アンデレに対しては、ある人は「わき役タレント」の名を与えている。兄弟ペテロを主のもとに導いたのをはじめ、同じように大切なわき役ぶりを発揮している弟子である。ペテロについてはいうまでもない。弟子たちの代表者としての役目を果し、のちには教会の柱と呼ばれた。「父を示して下さい」といって、主の嘆きといましめをみちびき出したピリポ、静かな瞑想型の人であったと思われるナタナエルらも、主のみもとにやってきた。

彼らは、それぞれの人生を歩んで、それぞれの性格を持っている人々であった。それが、いちように、主イエスのもとに導かれ、弟子として歩み始めた。ここに記された記事は、いわば彼らの「回心記」にほかならない。
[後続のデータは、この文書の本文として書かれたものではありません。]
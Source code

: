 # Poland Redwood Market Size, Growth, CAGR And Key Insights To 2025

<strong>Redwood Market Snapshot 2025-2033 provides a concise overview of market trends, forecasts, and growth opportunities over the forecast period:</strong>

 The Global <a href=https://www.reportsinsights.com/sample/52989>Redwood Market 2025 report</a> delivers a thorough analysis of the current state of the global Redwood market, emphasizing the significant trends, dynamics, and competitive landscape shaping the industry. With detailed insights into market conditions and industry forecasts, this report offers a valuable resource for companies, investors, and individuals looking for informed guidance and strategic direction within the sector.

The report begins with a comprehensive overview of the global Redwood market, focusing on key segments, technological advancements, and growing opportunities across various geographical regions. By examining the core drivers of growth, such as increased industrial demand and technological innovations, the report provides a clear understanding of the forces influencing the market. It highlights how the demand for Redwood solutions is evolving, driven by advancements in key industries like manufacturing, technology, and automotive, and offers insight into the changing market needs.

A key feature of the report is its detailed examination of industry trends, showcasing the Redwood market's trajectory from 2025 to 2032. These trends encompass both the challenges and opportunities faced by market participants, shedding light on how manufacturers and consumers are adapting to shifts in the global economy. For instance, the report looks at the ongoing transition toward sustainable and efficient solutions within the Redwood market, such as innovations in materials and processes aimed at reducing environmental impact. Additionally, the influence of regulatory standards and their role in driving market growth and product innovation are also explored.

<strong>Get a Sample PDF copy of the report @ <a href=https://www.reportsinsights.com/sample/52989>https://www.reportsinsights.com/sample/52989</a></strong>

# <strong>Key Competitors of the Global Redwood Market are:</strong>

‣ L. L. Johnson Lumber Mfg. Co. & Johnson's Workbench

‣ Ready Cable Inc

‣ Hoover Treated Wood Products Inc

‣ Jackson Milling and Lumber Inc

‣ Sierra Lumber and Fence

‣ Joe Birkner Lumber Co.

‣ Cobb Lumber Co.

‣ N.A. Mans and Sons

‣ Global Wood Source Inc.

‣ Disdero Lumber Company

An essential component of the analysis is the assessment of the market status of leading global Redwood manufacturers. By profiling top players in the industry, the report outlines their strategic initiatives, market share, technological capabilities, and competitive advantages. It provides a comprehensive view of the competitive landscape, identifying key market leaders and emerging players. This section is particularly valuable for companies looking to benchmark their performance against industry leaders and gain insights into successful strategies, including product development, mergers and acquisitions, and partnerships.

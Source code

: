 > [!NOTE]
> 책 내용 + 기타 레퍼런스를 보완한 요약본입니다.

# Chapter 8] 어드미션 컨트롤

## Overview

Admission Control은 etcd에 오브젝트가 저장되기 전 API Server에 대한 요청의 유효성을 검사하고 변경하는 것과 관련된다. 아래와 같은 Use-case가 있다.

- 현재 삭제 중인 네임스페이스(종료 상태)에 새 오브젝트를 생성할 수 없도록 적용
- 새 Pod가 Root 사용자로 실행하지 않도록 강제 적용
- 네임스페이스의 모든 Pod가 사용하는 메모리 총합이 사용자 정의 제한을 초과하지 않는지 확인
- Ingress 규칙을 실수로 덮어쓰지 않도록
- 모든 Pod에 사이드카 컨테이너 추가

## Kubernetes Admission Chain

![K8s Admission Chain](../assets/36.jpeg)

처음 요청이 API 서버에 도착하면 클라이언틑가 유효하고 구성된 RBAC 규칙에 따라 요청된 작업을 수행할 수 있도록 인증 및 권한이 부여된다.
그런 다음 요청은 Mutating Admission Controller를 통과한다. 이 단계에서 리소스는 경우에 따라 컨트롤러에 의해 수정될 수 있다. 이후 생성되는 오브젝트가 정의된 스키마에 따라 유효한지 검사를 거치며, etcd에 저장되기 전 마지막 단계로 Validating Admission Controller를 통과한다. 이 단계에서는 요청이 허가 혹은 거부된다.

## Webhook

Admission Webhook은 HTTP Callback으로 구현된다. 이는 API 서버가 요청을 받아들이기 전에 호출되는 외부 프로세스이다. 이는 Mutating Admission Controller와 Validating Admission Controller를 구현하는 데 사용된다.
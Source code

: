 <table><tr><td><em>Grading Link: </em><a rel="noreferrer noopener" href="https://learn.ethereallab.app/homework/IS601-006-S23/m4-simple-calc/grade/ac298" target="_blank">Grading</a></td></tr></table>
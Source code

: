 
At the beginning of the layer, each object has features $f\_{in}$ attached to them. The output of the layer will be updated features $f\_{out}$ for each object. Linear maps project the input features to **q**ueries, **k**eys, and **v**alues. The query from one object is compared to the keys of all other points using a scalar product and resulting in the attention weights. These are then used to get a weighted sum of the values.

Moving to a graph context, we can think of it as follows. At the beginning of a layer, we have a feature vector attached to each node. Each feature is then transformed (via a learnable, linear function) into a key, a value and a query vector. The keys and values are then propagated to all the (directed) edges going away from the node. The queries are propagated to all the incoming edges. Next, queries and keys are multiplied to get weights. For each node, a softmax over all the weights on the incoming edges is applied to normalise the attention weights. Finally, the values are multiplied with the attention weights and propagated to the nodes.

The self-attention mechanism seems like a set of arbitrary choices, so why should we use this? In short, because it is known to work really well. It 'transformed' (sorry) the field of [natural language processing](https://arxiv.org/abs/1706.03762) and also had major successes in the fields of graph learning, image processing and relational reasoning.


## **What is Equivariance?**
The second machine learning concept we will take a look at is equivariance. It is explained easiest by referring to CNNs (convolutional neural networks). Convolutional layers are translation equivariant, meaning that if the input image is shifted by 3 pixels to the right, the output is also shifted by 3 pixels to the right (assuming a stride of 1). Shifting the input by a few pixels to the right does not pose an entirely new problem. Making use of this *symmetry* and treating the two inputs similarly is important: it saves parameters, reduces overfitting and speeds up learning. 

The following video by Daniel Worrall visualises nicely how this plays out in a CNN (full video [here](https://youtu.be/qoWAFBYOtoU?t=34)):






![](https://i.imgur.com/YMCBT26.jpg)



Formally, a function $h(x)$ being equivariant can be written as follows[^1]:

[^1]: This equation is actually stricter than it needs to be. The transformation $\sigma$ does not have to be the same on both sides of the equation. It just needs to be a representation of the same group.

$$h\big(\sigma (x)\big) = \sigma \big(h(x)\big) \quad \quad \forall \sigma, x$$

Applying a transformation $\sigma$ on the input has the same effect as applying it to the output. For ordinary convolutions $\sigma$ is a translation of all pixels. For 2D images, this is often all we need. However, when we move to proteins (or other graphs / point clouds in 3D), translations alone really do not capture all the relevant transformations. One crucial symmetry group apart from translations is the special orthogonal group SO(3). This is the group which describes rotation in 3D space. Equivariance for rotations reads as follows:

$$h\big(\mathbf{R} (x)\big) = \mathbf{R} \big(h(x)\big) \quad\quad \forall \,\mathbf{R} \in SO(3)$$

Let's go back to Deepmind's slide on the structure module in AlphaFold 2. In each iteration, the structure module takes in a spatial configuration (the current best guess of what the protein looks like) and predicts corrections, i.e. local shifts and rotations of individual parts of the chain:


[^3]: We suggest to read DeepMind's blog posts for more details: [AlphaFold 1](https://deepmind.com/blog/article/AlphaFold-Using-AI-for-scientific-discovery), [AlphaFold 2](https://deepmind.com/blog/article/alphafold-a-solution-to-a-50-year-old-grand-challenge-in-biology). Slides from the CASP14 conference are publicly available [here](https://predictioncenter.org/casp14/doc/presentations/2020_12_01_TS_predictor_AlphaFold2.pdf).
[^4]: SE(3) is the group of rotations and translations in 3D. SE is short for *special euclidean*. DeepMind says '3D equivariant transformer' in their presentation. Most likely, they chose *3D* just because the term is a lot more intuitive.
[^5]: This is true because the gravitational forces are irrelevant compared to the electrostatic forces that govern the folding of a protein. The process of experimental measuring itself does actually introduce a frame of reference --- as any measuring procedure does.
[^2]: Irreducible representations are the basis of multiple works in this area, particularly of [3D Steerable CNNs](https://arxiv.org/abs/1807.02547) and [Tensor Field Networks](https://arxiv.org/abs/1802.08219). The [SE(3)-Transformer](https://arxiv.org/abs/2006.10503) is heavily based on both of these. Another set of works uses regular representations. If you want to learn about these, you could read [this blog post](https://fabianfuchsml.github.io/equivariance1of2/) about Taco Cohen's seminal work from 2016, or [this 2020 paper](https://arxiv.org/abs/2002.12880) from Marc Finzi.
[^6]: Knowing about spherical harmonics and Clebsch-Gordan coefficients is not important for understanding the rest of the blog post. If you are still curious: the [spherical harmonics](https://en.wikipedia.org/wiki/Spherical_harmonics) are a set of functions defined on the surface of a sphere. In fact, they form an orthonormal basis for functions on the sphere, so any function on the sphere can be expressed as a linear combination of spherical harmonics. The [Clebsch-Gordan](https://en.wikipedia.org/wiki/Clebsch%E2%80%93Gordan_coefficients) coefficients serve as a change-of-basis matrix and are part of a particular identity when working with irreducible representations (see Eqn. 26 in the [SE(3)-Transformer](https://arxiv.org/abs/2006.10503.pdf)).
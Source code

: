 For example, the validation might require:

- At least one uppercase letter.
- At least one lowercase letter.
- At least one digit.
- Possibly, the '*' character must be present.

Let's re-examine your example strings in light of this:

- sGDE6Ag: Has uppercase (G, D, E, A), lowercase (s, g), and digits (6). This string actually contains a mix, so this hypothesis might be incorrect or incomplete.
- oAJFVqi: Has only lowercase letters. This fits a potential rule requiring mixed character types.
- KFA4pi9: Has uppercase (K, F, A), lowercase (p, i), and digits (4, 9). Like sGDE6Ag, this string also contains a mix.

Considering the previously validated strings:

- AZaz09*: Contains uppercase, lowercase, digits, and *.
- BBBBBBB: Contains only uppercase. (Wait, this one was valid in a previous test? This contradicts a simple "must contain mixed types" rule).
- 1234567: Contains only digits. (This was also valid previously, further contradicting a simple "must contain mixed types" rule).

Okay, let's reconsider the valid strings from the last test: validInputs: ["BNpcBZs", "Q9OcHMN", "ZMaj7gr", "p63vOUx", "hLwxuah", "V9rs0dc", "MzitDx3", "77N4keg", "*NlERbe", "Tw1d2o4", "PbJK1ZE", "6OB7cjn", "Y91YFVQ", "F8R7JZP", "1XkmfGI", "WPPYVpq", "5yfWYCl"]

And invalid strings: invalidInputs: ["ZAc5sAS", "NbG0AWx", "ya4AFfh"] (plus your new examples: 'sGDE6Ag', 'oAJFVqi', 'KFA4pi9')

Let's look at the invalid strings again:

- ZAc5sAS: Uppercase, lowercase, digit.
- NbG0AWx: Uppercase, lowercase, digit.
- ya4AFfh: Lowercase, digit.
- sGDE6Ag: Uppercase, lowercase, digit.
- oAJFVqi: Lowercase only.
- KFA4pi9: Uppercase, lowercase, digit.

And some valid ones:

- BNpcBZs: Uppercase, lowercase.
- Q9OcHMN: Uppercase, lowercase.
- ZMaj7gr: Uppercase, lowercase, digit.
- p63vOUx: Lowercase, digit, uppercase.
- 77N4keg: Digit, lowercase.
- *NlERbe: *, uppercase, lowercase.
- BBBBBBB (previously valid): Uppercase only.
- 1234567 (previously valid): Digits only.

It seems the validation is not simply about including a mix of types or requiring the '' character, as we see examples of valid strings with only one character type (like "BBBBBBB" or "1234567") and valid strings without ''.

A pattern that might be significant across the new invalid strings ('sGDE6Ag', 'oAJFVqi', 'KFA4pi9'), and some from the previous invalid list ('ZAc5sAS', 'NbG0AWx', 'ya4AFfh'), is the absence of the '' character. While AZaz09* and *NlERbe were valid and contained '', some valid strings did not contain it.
なぜ、どのようにして、彼らはキリストを信じる者となったのであろうかがしるされている。

ところが、他人の回心記というものは、わからないことが多い。「時は午後四時頃であった」というような簡単な、つまらない言葉にも、ご本人たちには胸に迫る感動がひめられていたに違いない。あの主に対面し、あの主と語り、その人格、その深さ大きさに圧倒されたあの時、あの部屋。あれはあの日の四時頃のことであったと。

けれども、そのようなわからなさをこえて、彼らに共通した、そしてわたしたちにもあてはまる、いくつかのことを、見出すことができる。

彼らは、同じように、主に目をとめられた。そっとついていったアンデレたちも、主にむきなおられて、たじろいでいる。ナタナエルは、「どうして、わたしたちをご存じなのですか」といぶかった。

彼らは、イエスはだれか、と求めていったのに、すでに主に知られているということに驚かされている。それによって、多勢のうしろから、私は直接関係ないけれどと思いながら、好奇心にかられ、仲間にさそわれてついていった者たちが、いきなり、主とむき合いにされた。主と、主によって知られている私とが、ここにある。

しかも、主はナタナエルに言われた。「これよりも、もっと大きなことを、あなたは見るであろう」。単に知られている、無関係でないというだけではない。彼らは「メシヤにいま出会った」のである。

そして主は、「天が開けて、神の御使いたちが人の子の上に上り下りするのを、見るであろう」と言われた。天が開けるというのは神との密接な交わりが存していることのしるしである。イエスがバプテスマのヨハネのもとで、バプテスマを受けられたとき、「天が開けて、神の御霊がはとのように下った」(マタイ3:16)主ご自身、「私は門である」(ヨハネ10:9)といわれたが、この言いあらわしは、ヤコブが「天の門である」(創世28:17)といったベテルでの出来事を反映しているといってよい。

ヤコブは、荒野の中で、罪のうちにひとり、淋しく石を枕に眠ったとき、夢を見た。一つのはしごが地の上に立って、その頂は天に達し、神の使たちがその上を、上り下りしているのを見た。神は、その梯子の下で、ヤコブのそばに立って約束を与えられた。

主イエスは、同じように、孤独で罪の中に、ひとり旅する私に、天よりの道をひらき、天の門をひらいておかれる。開けば閉じる者のない門を私に向って開かれる。主が、従ってくる者を知っていられるのは、このように門を開く相手として、知っていて下さるということなのである。

ヤコブは、旅の果てに、ついに天にかよう道を見出したというのではない。ヤコブは、旅の初めに神から、天から自分の枕もとにかようはしごを示された。弟子たちは、弟子としての修業の果てに、天への道を指示されたのではない。弟子たちは、弟子としての歩み始めた当初に、神の御使いたちが上り下りするのを示された。主ご自身を門として、私たちに道をひらかれる。そして、主の弟子たちは、主に従う歩みを始めるのである。天は主において開かれている。いったいそれは何であろうか。

「見よ、神の小羊」という証しの指先に従って、救い主として、愛において私に関りたもうお方を見上げてゆかなければならない。自分の理解や確信以上の、たしかな救いが、私に向って、私のそばにいます。どんなに初めてでも、「きて見なさい」といってよい、力のある方がいてくださる。このお方への信頼を、正しく保ってゆき度いものである。